Recently, I've tried to create Snake game in SFML. However, I also wanted to use some design pattern to make some good habits for future programming - it was The State Pattern. But - there is some problem that I am unable to solve.
To make everything clear, I've tried to make several Menus - one main menu, and others, like "Options", or something like this. The first option of the main menu would take the player to the "Playing State". But then, the problem appears - I think the whole game should be an independent module implemented to program. So, what should I do with the actual state which program is in? (for example, let's call this state "MainMenu").
Should I make an additional state called "PlayingState", which would represent the whole game? How would I do it? How is it possible to add new functionality to a single state? Do you have any ideas?
The State Pattern allows you, for example, to have an object of a class Game
and alter its behavior when the game state changes providing the illusion that this Game
object had changed its type.
As an example, imagine a game that has an initial menu and can be paused while playing if you press the space bar. When the game is paused, you can either go back to the initial menu by pressing the backspace key or continue playing by pressing the space bar again:
First, we define an abstract class, GameState
:
struct GameState {
virtual GameState* handleEvent(const sf::Event&) = 0;
virtual void update(sf::Time) = 0;
virtual void render() = 0;
virtual ~GameState() = default;
};
All the state classes – i.e., MenuState
, PlayingState
, PausedState
– will publicly derive from this GameState
class. Note that handleEvent()
returns a GameState *
; this is for providing the transitions between the states (i.e., the next state, if a transition occurs).
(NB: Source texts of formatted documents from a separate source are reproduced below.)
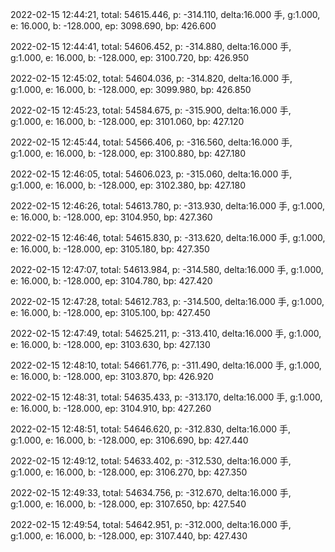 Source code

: 2022-02-15 12:44:21, total: 54615.446, p: -314.110, delta:16.000 手, g:1.000, e: 16.000, b: -128.000, ep: 3098.690, bp: 426.600

2022-02-15 12:44:41, total: 54606.452, p: -314.880, delta:16.000 手, g:1.000, e: 16.000, b: -128.000, ep: 3100.720, bp: 426.950

2022-02-15 12:45:02, total: 54604.036, p: -314.820, delta:16.000 手, g:1.000, e: 16.000, b: -128.000, ep: 3099.980, bp: 426.850

2022-02-15 12:45:23, total: 54584.675, p: -315.900, delta:16.000 手, g:1.000, e: 16.000, b: -128.000, ep: 3101.060, bp: 427.120

2022-02-15 12:45:44, total: 54566.406, p: -316.560, delta:16.000 手, g:1.000, e: 16.000, b: -128.000, ep: 3100.880, bp: 427.180

2022-02-15 12:46:05, total: 54606.023, p: -315.060, delta:16.000 手, g:1.000, e: 16.000, b: -128.000, ep: 3102.380, bp: 427.180

2022-02-15 12:46:26, total: 54613.780, p: -313.930, delta:16.000 手, g:1.000, e: 16.000, b: -128.000, ep: 3104.950, bp: 427.360

2022-02-15 12:46:46, total: 54615.830, p: -313.620, delta:16.000 手, g:1.000, e: 16.000, b: -128.000, ep: 3105.180, bp: 427.350

2022-02-15 12:47:07, total: 54613.984, p: -314.580, delta:16.000 手, g:1.000, e: 16.000, b: -128.000, ep: 3104.780, bp: 427.420

2022-02-15 12:47:28, total: 54612.783, p: -314.500, delta:16.000 手, g:1.000, e: 16.000, b: -128.000, ep: 3105.100, bp: 427.450

2022-02-15 12:47:49, total: 54625.211, p: -313.410, delta:16.000 手, g:1.000, e: 16.000, b: -128.000, ep: 3103.630, bp: 427.130

2022-02-15 12:48:10, total: 54661.776, p: -311.490, delta:16.000 手, g:1.000, e: 16.000, b: -128.000, ep: 3103.870, bp: 426.920

2022-02-15 12:48:31, total: 54635.433, p: -313.170, delta:16.000 手, g:1.000, e: 16.000, b: -128.000, ep: 3104.910, bp: 427.260

2022-02-15 12:48:51, total: 54646.620, p: -312.830, delta:16.000 手, g:1.000, e: 16.000, b: -128.000, ep: 3106.690, bp: 427.440

2022-02-15 12:49:12, total: 54633.402, p: -312.530, delta:16.000 手, g:1.000, e: 16.000, b: -128.000, ep: 3106.270, bp: 427.350

2022-02-15 12:49:33, total: 54634.756, p: -312.670, delta:16.000 手, g:1.000, e: 16.000, b: -128.000, ep: 3107.650, bp: 427.540

2022-02-15 12:49:54, total: 54642.951, p: -312.000, delta:16.000 手, g:1.000, e: 16.000, b: -128.000, ep: 3107.440, bp: 427.430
Let's focus for the moment on the Game
class instead. Eventually, our intention is to use the Game
class as in the following way:
auto main() -> int {
Game game;
game.run();
}
That is, it has basically a run()
member function that returns when the game is over. We define the Game
class:
class Game {
public:
Game();
void run();
private:
sf::RenderWindow window_;
MenuState menuState_;
PausedState pausedState_;
PlayingState playingState_;
GameState *currentState_; // <-- delegate to the object pointed
};
The key point here is the currentState_
data member. At all times, currentState_
points to one of the three possible states for the game (i.e., menuState_
, pausedState_
, playingState_
).
The run()
member function relies on delegation; it delegates to the object pointed by currentState_
:
void Game::run() {
sf::Clock clock;
while (window_.isOpen()) {
// handle user-input
sf::Event event;
while (window_.pollEvent(event)) {
GameState* nextState = currentState_->handleEvent(event);
if (nextState) // must change state?
currentState_ = nextState;
}
// update game world
auto deltaTime = clock.restart();
currentState_->update(deltaTime);
currentState_->render();
}
}
Game::run()
calls the GameState::handleEvent()
, GameState::update()
and GameState::render()
member functions that every concrete class that derives from GameState
must override. That is, Game
does not implement the logic for handling the events, updating the game state and rendering; it just delegates these responsabilities to the GameState
object pointed by its data member currentState_
. The illusion that Game
appears to change its type when its internal state is altered is achieved through this delegation.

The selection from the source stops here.